|Where is the time and where is Leh???|
A timeless journey indeed... This part of Manali - Leh trip leaves you wandering with your soul (because you won't be able to locate any other soul in this 240 km stretch!!! Where have all the insects gone? Is there any leaf around? No!!!).
We left Bharatpur with a motive to reach Leh that is around 285 km from Bharatpur. And we could have reached! But that's a different story. Lets first know what laid ahead (Top Secret!!!)
We left Bharatpur and after around 15 minutes of drive we thanked ourselves for staying in Bharatpur as the route is really bad with 2-3 streams which become dreadful in evening and could be crossed with too much of ease in morning at around 7 in the morning. (We were told that most dreadful streams are yet to come and we passed 3 waters of around 1cm of height and kept on fearing that something huge would come... )But there is no stream after reaching Zanskar valley. At this point we leave the Himalayas and enter the plateaus of Ladakh. The shift is so immediate that you suddenly realise that there is nobody except you and your friends. Hills become barren of life or even vegetation. Here is the first time you experience the frost and loneliness of a cold desert – a vast panorama of nothing but rock and snow.
I have earlier experienced the immeasurable account of the ocean in Goa or unfathomable course of a lake (Surajtal before Baralacha la pass) or simply the majestic sky but to experience something like this with respect to land is something which can only be felt. Its probably one of the most beautiful places I have seen (I don't think anything would appear prettier to me after witnessing such varied beauty on this trip!!!)
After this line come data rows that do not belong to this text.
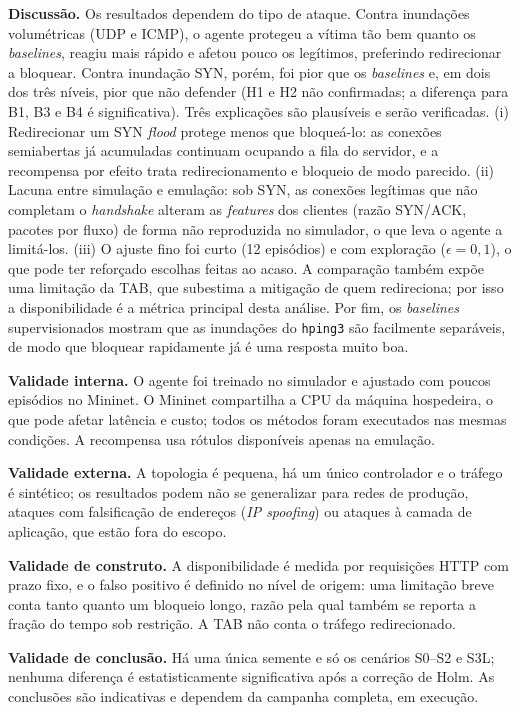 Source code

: \documentclass[12pt]{article}
\begin{document}
\textbf{Discussão.} Os resultados dependem do tipo de ataque.
Contra inundações volumétricas (UDP e ICMP), o agente protegeu a vítima tão bem
quanto os \textit{baselines}, reagiu mais rápido e afetou pouco os legítimos,
preferindo redirecionar a bloquear. Contra inundação SYN, porém, foi pior que
os \textit{baselines} e, em dois dos três níveis, pior que não defender (H1 e
H2 não confirmadas; a diferença para B1, B3 e B4 é significativa). Três explicações são plausíveis e serão
verificadas. (i) Redirecionar um SYN \textit{flood} protege menos que
bloqueá-lo: as conexões semiabertas já acumuladas continuam ocupando a fila do
servidor, e a recompensa por efeito trata redirecionamento e bloqueio de modo
parecido. (ii) Lacuna entre simulação e emulação: sob SYN, as conexões
legítimas que não completam o \textit{handshake} alteram as \textit{features}
dos clientes (razão SYN/ACK, pacotes por fluxo) de forma não reproduzida no
simulador, o que leva o agente a limitá-los. (iii) O ajuste fino foi curto
(12 episódios) e com exploração ($\epsilon=0{,}1$), o que pode ter reforçado
escolhas feitas ao acaso. A comparação também expõe uma limitação da TAB, que
subestima a mitigação de quem redireciona; por isso a disponibilidade é a
métrica principal desta análise. Por fim, os \textit{baselines}
supervisionados mostram que as inundações do \texttt{hping3} são facilmente
separáveis, de modo que bloquear rapidamente já é uma resposta muito boa.

\textbf{Validade interna.} O agente foi treinado no simulador e ajustado com
poucos episódios no Mininet. O Mininet compartilha a CPU da máquina hospedeira,
o que pode afetar latência e custo; todos os métodos foram executados nas
mesmas condições. A recompensa usa rótulos disponíveis apenas na emulação.

\textbf{Validade externa.} A topologia é pequena, há um único controlador e o
tráfego é sintético; os resultados podem não se generalizar para redes de
produção, ataques com falsificação de endereços (\textit{IP spoofing}) ou
ataques à camada de aplicação, que estão fora do escopo.

\textbf{Validade de construto.} A disponibilidade é medida por requisições
HTTP com prazo fixo, e o falso positivo é definido no nível de origem: uma
limitação breve conta tanto quanto um bloqueio longo, razão pela qual também se
reporta a fração do tempo sob restrição. A TAB não conta o tráfego
redirecionado.

\textbf{Validade de conclusão.} Há uma única semente e só os cenários S0--S2 e
S3L; nenhuma diferença é estatisticamente significativa após a correção de
Holm. As conclusões são indicativas e dependem da campanha completa, em
execução.
\end{document}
At Sarchu, we got our papers checked, a small Shiv Mandir was there (And it was Shivratri. Blessed we felt!). And there we left for a journey where time loses its meaning. You just have to keep moving in the wilderness of rock, sand and snow). Although we don't see any living being but if by any chance, you get your vehicle down in this path, try to repair it if it is morning or early afternoon, else leave it there or bring it along somehow (trucks might help) and go with fellow rider till next military camp near Pang. Because this area is habitat for snow leopards (Vikram actually saw one! Will tell later about this) and resting or to get stuck at this place in night (even with your own tent) is a bad idea.
|Wilderness of rocks and sand|
|Last pic taken just before the fall|
|Deserted roads to Pang|
|On the way to Pang|
|On the way to Pang|
These pictures were taken by Vikram as I was unable to hold the camera anymore. His DSLR captured beautiful views of a deserted road. This part of the route is undoubtedly a tough one and I was so worried that I was asking every group of riders if they saw three bikes midway. Finally a group told that they have helped them and were about to reach. In around an hour they reached and all my prayers were answered.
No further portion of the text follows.